| What to produce |
List all lines of the data that include the string "molecule".
=== Provided information ===
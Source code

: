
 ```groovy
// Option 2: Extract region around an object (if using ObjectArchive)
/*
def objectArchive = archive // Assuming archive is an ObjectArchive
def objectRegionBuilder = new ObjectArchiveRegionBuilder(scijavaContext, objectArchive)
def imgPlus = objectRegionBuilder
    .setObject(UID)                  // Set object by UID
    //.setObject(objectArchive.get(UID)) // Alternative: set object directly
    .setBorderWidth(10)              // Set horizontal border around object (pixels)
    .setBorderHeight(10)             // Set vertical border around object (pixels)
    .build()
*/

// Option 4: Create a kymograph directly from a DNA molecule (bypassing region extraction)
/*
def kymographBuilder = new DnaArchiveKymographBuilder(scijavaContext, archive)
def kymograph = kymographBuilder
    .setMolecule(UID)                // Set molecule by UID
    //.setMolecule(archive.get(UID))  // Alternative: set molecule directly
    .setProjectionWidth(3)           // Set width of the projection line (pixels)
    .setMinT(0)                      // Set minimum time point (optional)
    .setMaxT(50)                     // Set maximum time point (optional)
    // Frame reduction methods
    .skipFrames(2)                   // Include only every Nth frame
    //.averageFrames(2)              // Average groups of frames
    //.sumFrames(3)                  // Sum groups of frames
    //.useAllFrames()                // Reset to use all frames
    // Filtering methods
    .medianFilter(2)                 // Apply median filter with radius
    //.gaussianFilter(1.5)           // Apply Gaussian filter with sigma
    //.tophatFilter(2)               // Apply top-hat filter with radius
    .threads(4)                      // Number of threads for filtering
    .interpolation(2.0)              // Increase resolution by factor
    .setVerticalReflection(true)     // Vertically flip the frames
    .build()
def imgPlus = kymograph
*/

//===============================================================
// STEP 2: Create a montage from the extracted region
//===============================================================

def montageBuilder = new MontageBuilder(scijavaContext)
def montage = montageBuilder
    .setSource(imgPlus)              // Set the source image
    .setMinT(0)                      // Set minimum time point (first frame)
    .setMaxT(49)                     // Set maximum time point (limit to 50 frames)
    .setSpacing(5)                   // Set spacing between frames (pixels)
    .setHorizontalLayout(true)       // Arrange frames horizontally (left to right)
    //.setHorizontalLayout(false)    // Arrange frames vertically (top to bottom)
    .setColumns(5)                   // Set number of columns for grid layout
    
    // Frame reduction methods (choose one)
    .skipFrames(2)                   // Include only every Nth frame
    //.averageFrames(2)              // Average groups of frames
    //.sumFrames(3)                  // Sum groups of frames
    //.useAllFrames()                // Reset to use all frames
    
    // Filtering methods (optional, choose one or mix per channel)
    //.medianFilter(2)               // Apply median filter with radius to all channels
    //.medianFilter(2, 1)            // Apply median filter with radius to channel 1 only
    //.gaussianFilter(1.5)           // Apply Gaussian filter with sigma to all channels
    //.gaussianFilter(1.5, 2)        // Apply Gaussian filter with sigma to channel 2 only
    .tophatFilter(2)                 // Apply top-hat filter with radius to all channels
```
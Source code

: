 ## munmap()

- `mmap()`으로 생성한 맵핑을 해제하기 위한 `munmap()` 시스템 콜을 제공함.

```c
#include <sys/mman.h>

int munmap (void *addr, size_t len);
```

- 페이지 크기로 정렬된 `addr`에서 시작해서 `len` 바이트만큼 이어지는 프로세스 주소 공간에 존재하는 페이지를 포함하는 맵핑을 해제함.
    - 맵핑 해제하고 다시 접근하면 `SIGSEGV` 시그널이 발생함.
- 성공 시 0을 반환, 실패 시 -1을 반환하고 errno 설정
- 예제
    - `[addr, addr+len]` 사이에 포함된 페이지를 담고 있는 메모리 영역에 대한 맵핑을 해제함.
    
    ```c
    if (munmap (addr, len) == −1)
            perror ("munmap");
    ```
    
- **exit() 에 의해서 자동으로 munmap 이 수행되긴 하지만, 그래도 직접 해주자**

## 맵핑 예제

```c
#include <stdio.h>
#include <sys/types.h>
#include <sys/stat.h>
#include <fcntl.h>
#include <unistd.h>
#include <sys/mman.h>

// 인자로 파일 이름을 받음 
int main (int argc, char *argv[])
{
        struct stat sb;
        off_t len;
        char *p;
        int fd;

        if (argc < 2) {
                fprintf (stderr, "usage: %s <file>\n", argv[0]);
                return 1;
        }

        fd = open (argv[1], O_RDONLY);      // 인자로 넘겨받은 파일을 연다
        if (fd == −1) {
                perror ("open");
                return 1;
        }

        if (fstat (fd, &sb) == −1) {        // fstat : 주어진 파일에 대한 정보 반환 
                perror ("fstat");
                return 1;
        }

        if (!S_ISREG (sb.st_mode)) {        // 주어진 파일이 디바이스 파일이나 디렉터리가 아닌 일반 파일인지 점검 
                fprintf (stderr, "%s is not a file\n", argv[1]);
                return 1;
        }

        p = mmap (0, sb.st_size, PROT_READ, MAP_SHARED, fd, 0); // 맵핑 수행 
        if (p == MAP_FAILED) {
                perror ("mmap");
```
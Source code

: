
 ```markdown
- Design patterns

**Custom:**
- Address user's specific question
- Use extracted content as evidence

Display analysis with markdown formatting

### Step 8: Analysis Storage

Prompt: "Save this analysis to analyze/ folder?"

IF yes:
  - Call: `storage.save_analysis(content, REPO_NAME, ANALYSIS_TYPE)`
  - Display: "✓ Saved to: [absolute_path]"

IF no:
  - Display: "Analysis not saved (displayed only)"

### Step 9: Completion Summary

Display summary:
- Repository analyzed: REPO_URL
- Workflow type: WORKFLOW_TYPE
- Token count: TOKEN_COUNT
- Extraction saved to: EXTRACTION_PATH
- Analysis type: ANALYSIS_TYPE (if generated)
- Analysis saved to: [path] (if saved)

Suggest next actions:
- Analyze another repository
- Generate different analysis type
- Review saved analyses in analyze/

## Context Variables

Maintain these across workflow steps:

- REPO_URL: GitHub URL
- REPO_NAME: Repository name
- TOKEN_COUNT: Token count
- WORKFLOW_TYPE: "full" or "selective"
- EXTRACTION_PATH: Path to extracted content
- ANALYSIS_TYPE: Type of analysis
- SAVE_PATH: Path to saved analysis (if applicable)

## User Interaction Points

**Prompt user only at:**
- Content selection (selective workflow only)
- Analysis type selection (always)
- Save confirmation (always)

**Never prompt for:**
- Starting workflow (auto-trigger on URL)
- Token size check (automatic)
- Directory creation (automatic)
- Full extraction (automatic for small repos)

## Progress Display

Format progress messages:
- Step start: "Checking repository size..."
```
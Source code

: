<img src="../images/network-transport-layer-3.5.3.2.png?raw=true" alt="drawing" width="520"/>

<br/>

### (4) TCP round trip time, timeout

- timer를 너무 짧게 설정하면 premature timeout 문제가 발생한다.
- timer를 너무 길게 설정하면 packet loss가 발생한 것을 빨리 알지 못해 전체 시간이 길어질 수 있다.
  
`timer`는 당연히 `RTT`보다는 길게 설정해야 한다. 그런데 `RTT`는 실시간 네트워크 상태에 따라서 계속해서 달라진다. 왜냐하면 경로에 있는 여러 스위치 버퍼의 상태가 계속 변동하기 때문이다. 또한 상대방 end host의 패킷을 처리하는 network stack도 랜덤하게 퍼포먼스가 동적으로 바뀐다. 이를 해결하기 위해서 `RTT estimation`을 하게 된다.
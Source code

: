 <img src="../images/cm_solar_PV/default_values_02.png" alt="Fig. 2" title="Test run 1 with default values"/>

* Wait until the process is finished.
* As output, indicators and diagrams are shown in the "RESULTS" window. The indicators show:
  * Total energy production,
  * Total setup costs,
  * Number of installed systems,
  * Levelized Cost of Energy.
===
| Written answer |
// Option 4: Create a kymograph directly from a DNA molecule (bypassing region extraction)
    .setMolecule(UID)                // Set molecule by UID
    //.setMolecule(archive.get(UID))  // Alternative: set molecule directly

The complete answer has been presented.